▽
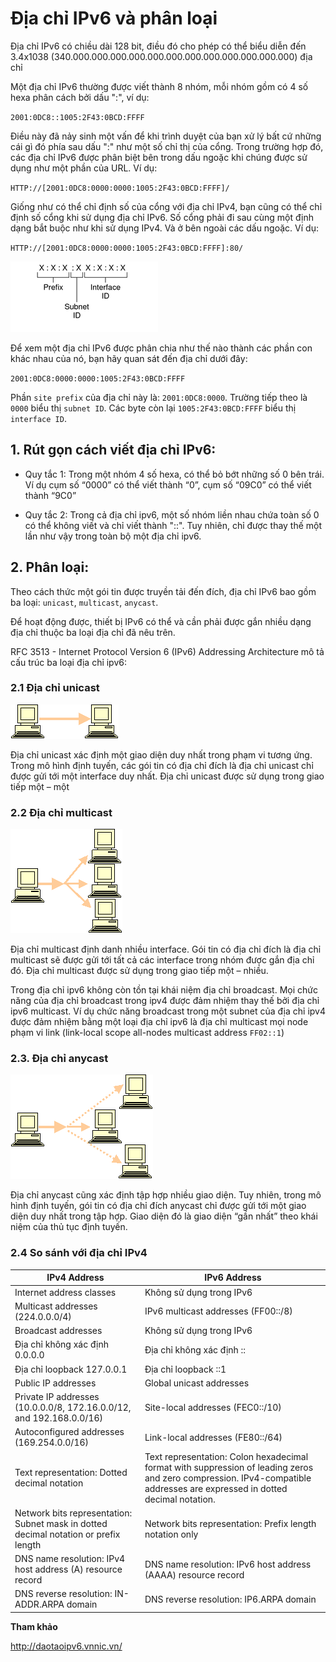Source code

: # Địa chỉ IPv6 và phân loại

Địa chỉ IPv6 có chiều dài 128 bit, điều đó cho phép có thể biểu diễn đến 3.4x1038 (340.000.000.000.000.000.000.000.000.000.000.000.000) địa chỉ

Một địa chỉ IPv6 thường được viết thành 8 nhóm, mỗi nhóm gồm có 4 số hexa phân cách bởi dấu ":", ví dụ:

`2001:0DC8::1005:2F43:0BCD:FFFF`

Điều này đã nảy sinh một vấn để khi trình duyệt của bạn xử lý bất cứ những cái gì đó phía sau dấu ":" như một số chỉ thị của cổng. Trong trường hợp đó, các địa chỉ IPv6 được phân biệt bên trong dấu ngoặc khi chúng được sử dụng như một phần của URL. Ví dụ:

`HTTP://[2001:0DC8:0000:0000:1005:2F43:0BCD:FFFF]/`

Giống như có thể chỉ định số của cổng với địa chỉ IPv4, bạn cũng có thể chỉ định số cổng khi sử dụng địa chỉ IPv6. Số cổng phải đi sau cùng một định dạng bắt buộc như khi sử dụng IPv4. Và ở bên ngoài các dấu ngoặc. Ví dụ:

`HTTP://[2001:0DC8:0000:0000:1005:2F43:0BCD:FFFF]:80/`


![](../images/img0.png)

Để xem một địa chỉ IPv6 được phân chia như thế nào thành các phần con khác nhau của nó, bạn hãy quan sát đến địa chỉ dưới đây: 

`2001:0DC8:0000:0000:1005:2F43:0BCD:FFFF`

Phần `site prefix` của địa chỉ này là: `2001:0DC8:0000`. Trường tiếp theo là `0000` biểu thị `subnet ID`. Các byte còn lại `1005:2F43:0BCD:FFFF` biểu thị `interface ID`. 

## 1. Rút gọn cách viết địa chỉ IPv6:

- Quy tắc 1: Trong một nhóm 4 số hexa, có thể bỏ bớt những số 0 bên trái. Ví dụ cụm số “0000” có thể viết thành “0”, cụm số “09C0” có thể viết thành “9C0”

- Quy tắc 2: Trong cả địa chỉ ipv6, một số nhóm liền nhau chứa toàn số 0 có thể không viết và chỉ viết thành "::". Tuy nhiên, chỉ được thay thế một lần như vậy trong toàn bộ một địa chỉ ipv6.

## 2. Phân loại:

Theo cách thức một gói tin được truyền tải đến đích, địa chỉ IPv6 bao gồm ba loại: `unicast`, `multicast`, `anycast`. 

Để hoạt động được, thiết bị IPv6 có thể và cần phải được gắn nhiều dạng địa chỉ thuộc ba loại địa chỉ đã nêu trên.

RFC 3513 - Internet Protocol Version 6 (IPv6) Addressing Architecture mô tả cấu trúc ba loại địa chỉ ipv6:

### 2.1 Địa chỉ unicast

![](../images/image001.gif)

Địa chỉ unicast xác định một giao diện duy nhất trong phạm vi tương ứng. Trong mô hình định tuyến, các gói tin có địa chỉ đích là địa chỉ unicast chỉ được gửi tới một interface duy nhất.  Địa chỉ unicast được sử dụng trong giao tiếp một – một

### 2.2 Địa chỉ multicast

![](../images/image002.gif)

Địa chỉ multicast định danh nhiều interface. Gói tin có địa chỉ đích là địa chỉ multicast sẽ được gửi tới tất cả các interface trong nhóm được gắn địa chỉ đó. Địa chỉ multicast được sử dụng trong giao tiếp một – nhiều.

Trong địa chỉ ipv6 không còn tồn tại khái niệm địa chỉ broadcast. Mọi chức năng của địa chỉ broadcast trong ipv4 được đảm nhiệm thay thế bởi địa chỉ ipv6 multicast. Ví dụ chức năng broadcast trong một subnet của địa chỉ ipv4 được đảm nhiệm bằng một loại địa chỉ ipv6 là địa chỉ multicast mọi node phạm vi link (link-local scope all-nodes multicast address `FF02::1`)

### 2.3. Địa chỉ anycast

![](../images/image005.gif)

Địa chỉ anycast cũng xác định tập hợp nhiều giao diện. Tuy nhiên, trong mô hình định tuyến, gói tin có địa chỉ đích anycast chỉ được gửi tới một giao diện duy nhất trong tập hợp. Giao diện đó là giao diện “gần nhất” theo khái niệm của thủ tục định tuyến.

### 2.4 So sánh với địa chỉ IPv4

|IPv4 Address|	IPv6 Address|
|---|---|
|Internet address classes|Không sử dụng trong IPv6|
|Multicast addresses (224.0.0.0/4)|	IPv6 multicast addresses (FF00::/8)|
|Broadcast addresses	|Không sử dụng trong IPv6|
|Địa chỉ không xác định 0.0.0.0	|Địa chỉ không xác định ::|
|Địa chỉ loopback  127.0.0.1|	Địa chỉ loopback ::1|
|Public IP addresses	|Global unicast addresses|
|Private IP addresses (10.0.0.0/8, 172.16.0.0/12, and 192.168.0.0/16)	|Site-local addresses (FEC0::/10)|
|Autoconfigured addresses (169.254.0.0/16)|	Link-local addresses (FE80::/64)|
|Text representation: Dotted decimal notation|	Text representation: Colon hexadecimal format with suppression of leading zeros and zero compression. IPv4-compatible addresses are expressed in dotted decimal notation.|
|Network bits representation: Subnet mask in dotted decimal notation or prefix length	|Network bits representation: Prefix length notation only
|DNS name resolution: IPv4 host address (A) resource record	|DNS name resolution: IPv6 host address (AAAA) resource record|
|DNS reverse resolution: IN-ADDR.ARPA domain|	DNS reverse resolution: IP6.ARPA domain|

**Tham khảo**

http://daotaoipv6.vnnic.vn/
△
● Task prompt
Copy out all lines of the listing above that include "unicast".

● Exercise solution
Theo cách thức một gói tin được truyền tải đến đích, địa chỉ IPv6 bao gồm ba loại: `unicast`, `multicast`, `anycast`. 
### 2.1 Địa chỉ unicast
Địa chỉ unicast xác định một giao diện duy nhất trong phạm vi tương ứng. Trong mô hình định tuyến, các gói tin có địa chỉ đích là địa chỉ unicast chỉ được gửi tới một interface duy nhất.  Địa chỉ unicast được sử dụng trong giao tiếp một – một
|Public IP addresses	|Global unicast addresses|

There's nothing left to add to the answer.